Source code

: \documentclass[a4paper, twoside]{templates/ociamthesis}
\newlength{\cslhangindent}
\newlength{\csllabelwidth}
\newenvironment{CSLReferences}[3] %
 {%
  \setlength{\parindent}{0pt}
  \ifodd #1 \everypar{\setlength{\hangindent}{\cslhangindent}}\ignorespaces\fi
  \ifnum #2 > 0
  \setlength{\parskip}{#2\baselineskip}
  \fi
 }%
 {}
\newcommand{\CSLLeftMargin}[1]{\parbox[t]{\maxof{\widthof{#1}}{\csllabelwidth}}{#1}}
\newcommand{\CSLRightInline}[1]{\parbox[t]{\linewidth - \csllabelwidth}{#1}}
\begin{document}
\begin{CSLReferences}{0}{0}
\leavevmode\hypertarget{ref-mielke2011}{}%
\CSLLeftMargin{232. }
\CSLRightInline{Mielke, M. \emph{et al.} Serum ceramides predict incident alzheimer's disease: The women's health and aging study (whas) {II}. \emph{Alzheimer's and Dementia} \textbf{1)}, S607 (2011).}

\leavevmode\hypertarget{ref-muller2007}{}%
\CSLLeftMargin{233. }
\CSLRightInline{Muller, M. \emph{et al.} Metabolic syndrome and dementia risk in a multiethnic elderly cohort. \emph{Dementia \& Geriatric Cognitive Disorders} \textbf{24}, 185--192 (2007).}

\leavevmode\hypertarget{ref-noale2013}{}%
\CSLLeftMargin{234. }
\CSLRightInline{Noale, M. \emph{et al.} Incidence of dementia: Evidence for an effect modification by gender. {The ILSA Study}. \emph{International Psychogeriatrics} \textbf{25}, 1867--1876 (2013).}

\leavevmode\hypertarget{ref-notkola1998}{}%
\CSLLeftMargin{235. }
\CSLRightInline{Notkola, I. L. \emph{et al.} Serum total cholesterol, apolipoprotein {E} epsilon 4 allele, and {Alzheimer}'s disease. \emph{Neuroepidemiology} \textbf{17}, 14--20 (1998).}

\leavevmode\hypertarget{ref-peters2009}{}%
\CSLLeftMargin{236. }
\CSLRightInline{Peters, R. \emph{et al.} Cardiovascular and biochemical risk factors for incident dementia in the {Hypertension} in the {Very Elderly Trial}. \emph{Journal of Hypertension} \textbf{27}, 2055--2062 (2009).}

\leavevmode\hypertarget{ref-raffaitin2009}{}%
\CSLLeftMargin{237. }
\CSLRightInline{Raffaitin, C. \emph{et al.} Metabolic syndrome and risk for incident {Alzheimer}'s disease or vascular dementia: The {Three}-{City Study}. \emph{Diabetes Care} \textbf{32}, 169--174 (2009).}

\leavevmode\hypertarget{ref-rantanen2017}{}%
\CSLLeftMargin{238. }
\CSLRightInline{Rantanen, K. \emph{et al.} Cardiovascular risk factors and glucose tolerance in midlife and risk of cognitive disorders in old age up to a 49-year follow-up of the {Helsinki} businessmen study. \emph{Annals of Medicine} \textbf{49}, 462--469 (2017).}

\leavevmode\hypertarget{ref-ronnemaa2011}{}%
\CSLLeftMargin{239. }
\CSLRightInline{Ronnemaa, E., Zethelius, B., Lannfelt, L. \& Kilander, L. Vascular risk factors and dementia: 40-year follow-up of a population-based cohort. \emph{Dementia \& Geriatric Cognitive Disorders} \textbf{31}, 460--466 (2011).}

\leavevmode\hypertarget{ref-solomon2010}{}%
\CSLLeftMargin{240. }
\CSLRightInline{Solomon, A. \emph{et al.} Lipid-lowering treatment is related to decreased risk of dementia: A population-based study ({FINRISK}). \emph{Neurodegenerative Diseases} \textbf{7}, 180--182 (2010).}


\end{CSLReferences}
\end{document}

# # # # #

- Work instructions -
Nothing in the records may change; output all of them exactly.

- Task answer -
Source code

: \documentclass[a4paper, twoside]{templates/ociamthesis}
\newlength{\cslhangindent}
\newlength{\csllabelwidth}
\newenvironment{CSLReferences}[3] %
 {%
  \setlength{\parindent}{0pt}
  \ifodd #1 \everypar{\setlength{\hangindent}{\cslhangindent}}\ignorespaces\fi
  \ifnum #2 > 0
  \setlength{\parskip}{#2\baselineskip}
  \fi
 }%
 {}
\newcommand{\CSLLeftMargin}[1]{\parbox[t]{\maxof{\widthof{#1}}{\csllabelwidth}}{#1}}
\newcommand{\CSLRightInline}[1]{\parbox[t]{\linewidth - \csllabelwidth}{#1}}
\begin{document}
\begin{CSLReferences}{0}{0}
\leavevmode\hypertarget{ref-mielke2011}{}%
\CSLLeftMargin{232. }
\CSLRightInline{Mielke, M. \emph{et al.} Serum ceramides predict incident alzheimer's disease: The women's health and aging study (whas) {II}. \emph{Alzheimer's and Dementia} \textbf{1)}, S607 (2011).}

\leavevmode\hypertarget{ref-muller2007}{}%
\CSLLeftMargin{233. }
\CSLRightInline{Muller, M. \emph{et al.} Metabolic syndrome and dementia risk in a multiethnic elderly cohort. \emph{Dementia \& Geriatric Cognitive Disorders} \textbf{24}, 185--192 (2007).}

\leavevmode\hypertarget{ref-noale2013}{}%
\CSLLeftMargin{234. }
\CSLRightInline{Noale, M. \emph{et al.} Incidence of dementia: Evidence for an effect modification by gender. {The ILSA Study}. \emph{International Psychogeriatrics} \textbf{25}, 1867--1876 (2013).}

\leavevmode\hypertarget{ref-notkola1998}{}%
\CSLLeftMargin{235. }
\CSLRightInline{Notkola, I. L. \emph{et al.} Serum total cholesterol, apolipoprotein {E} epsilon 4 allele, and {Alzheimer}'s disease. \emph{Neuroepidemiology} \textbf{17}, 14--20 (1998).}

\leavevmode\hypertarget{ref-peters2009}{}%
\CSLLeftMargin{236. }
\CSLRightInline{Peters, R. \emph{et al.} Cardiovascular and biochemical risk factors for incident dementia in the {Hypertension} in the {Very Elderly Trial}. \emph{Journal of Hypertension} \textbf{27}, 2055--2062 (2009).}

\leavevmode\hypertarget{ref-raffaitin2009}{}%
\CSLLeftMargin{237. }
\CSLRightInline{Raffaitin, C. \emph{et al.} Metabolic syndrome and risk for incident {Alzheimer}'s disease or vascular dementia: The {Three}-{City Study}. \emph{Diabetes Care} \textbf{32}, 169--174 (2009).}

\leavevmode\hypertarget{ref-rantanen2017}{}%
\CSLLeftMargin{238. }
\CSLRightInline{Rantanen, K. \emph{et al.} Cardiovascular risk factors and glucose tolerance in midlife and risk of cognitive disorders in old age up to a 49-year follow-up of the {Helsinki} businessmen study. \emph{Annals of Medicine} \textbf{49}, 462--469 (2017).}

\leavevmode\hypertarget{ref-ronnemaa2011}{}%
\CSLLeftMargin{239. }
\CSLRightInline{Ronnemaa, E., Zethelius, B., Lannfelt, L. \& Kilander, L. Vascular risk factors and dementia: 40-year follow-up of a population-based cohort. \emph{Dementia \& Geriatric Cognitive Disorders} \textbf{31}, 460--466 (2011).}

\leavevmode\hypertarget{ref-solomon2010}{}%
\CSLLeftMargin{240. }
\CSLRightInline{Solomon, A. \emph{et al.} Lipid-lowering treatment is related to decreased risk of dementia: A population-based study ({FINRISK}). \emph{Neurodegenerative Diseases} \textbf{7}, 180--182 (2010).}


\end{CSLReferences}
\end{document}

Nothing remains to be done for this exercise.